India has reported more than 8,800 cases of deadly “black fungus” in a growing epidemic of the disease. The normally rare infection, called mucormycosis, has a mortality rate of 50%, with some only saved by removing an eye.
But in recent months, India saw thousands of cases affecting recovered and recovering Covid-19 patients. Doctors say there is a link with the steroids used to treat Covid. Diabetics are at particular risk, reports BBC.
Doctors have told the BBC it seems to strike 12 to 18 days after recovery from Covid.
The western states of Gujarat and Maharashtra have reported more than half of the reported cases. At least 15 more states have reported between eight and 900 cases. Following the rise in cases, India’s 29 states have been told to declare the disease an epidemic.
Newly opened wards to treat patients suffering from the disease around the country are filling up fast, doctors say.
At the 1,100-bed state-run Maharaja Yeshwantrao Hospital in the central Indian city of Indore, the number of patients had leapt from eight a week ago, to 185 on Saturday evening.
More than 80% of the patients need surgery immediately, Dr VP Pandey, head of the hospital’s department of medicine, told the BBC.
Dr Pandey said the hospital had set up 11 wards with a total of 200 beds to treat black fungus patients: “This surge in patients was definitely unexpected,” he said. “We used to see one or two cases a year previously.”

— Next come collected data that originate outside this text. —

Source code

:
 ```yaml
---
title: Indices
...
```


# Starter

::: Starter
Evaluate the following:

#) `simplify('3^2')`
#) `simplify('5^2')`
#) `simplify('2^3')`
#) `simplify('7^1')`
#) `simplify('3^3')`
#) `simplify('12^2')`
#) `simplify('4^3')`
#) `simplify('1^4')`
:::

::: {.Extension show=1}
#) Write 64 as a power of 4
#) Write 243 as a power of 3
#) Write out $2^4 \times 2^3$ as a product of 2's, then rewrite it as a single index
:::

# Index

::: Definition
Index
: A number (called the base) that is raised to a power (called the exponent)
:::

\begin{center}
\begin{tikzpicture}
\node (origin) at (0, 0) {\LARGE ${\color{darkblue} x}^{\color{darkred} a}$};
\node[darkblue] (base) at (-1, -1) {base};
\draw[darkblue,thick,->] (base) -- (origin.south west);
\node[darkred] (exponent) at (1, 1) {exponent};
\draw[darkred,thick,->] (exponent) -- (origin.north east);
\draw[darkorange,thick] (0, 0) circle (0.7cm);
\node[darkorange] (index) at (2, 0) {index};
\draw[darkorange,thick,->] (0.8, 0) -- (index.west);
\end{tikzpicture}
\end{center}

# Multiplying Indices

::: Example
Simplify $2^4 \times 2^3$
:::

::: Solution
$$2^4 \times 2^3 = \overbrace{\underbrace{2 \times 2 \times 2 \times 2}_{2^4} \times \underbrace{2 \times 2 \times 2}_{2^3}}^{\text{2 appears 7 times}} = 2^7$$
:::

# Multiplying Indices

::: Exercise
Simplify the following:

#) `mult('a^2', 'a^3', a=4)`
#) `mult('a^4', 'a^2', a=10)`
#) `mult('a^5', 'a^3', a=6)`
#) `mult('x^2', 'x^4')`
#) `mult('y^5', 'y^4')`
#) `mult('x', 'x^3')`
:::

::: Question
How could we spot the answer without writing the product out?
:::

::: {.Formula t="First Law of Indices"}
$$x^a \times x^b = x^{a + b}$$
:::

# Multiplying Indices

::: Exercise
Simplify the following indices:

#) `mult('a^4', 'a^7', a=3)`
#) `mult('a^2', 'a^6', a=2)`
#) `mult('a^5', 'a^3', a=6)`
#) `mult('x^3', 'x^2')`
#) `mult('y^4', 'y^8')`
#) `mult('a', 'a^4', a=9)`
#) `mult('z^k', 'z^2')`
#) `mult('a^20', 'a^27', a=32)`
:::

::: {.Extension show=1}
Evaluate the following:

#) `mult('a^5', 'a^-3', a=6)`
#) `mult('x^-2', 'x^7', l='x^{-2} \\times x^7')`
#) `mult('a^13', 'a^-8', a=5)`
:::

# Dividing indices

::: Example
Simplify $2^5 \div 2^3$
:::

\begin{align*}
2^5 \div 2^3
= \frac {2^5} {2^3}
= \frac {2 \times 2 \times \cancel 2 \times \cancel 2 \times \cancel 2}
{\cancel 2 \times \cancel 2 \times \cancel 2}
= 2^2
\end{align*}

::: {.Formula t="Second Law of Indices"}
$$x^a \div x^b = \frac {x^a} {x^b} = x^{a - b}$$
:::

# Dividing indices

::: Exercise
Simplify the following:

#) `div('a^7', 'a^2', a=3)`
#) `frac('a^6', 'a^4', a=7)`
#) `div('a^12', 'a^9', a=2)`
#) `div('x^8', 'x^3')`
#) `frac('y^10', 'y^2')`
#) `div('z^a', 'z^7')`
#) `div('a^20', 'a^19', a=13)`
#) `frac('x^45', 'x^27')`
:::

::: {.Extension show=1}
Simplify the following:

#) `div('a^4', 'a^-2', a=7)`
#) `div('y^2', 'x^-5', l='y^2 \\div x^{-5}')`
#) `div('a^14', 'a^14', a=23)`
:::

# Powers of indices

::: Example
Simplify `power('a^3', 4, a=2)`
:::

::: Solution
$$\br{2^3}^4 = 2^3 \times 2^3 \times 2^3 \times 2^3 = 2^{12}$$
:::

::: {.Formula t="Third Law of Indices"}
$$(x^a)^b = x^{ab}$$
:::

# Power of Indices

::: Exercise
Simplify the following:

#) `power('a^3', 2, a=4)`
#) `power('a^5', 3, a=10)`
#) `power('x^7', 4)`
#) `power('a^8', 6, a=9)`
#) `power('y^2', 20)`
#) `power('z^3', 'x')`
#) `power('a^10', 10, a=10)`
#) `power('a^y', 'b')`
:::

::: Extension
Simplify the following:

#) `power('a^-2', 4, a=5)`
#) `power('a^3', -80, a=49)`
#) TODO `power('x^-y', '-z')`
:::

He reckoned that there were at least 400 patients with the disease in Indore alone.
“The black fungus infection has now become more challenging than Covid-19. If patients are not treated in time and properly, than the mortality rate can go up to 94%. The cost of treatment is expensive, and the drugs are in [short supply],” Dr Pandey said.
Doctors say amphotericin B or “ampho-B” is an anti-fungal intravenous injection which has to be administered every day for up to eight weeks to patients diagnosed with mucormycosis. There are two forms of the drug available: standard amphotericin B deoxycholate and liposomal amphotericin.
Dr Pandey said he had collected data concerning 201 patients from four hospitals in the city.
The majority of the patients had recovered from Covid-19 and were male. Most of them had been treated with steroids, and all had underlying conditions, mainly diabetes.
A separate study by four Indian doctors has looked at more than 100 cases of Covid-19 patients who had contracted mucormycosis. It found 79 of them were men, and 83 of them suffered from diabetes.
Another study of 45 black fungus patients in two Mumbai hospitals found that all were diabetics or diagnosed with diabetes on admission. They all had very steep blood sugar levels.
“No patient of mucormycosis has normal blood sugar,” Dr Akshay Nayar, an eye surgeon who has treated a number of patients, told the BBC.
Mucormycosis is a very rare infection. It is caused by exposure to mucor mould which is commonly found in soil, plants, manure, and decaying fruits and vegetables. “It is ubiquitous and found in soil and air and even in the nose and mucus of healthy people,” says Dr Akshay Nair, a Mumbai-based eye surgeon.
It affects the sinuses, the brain and the lungs, and can be life-threatening in diabetic or severely immuno-compromised individuals, such as cancer patients or people with HIV/Aids.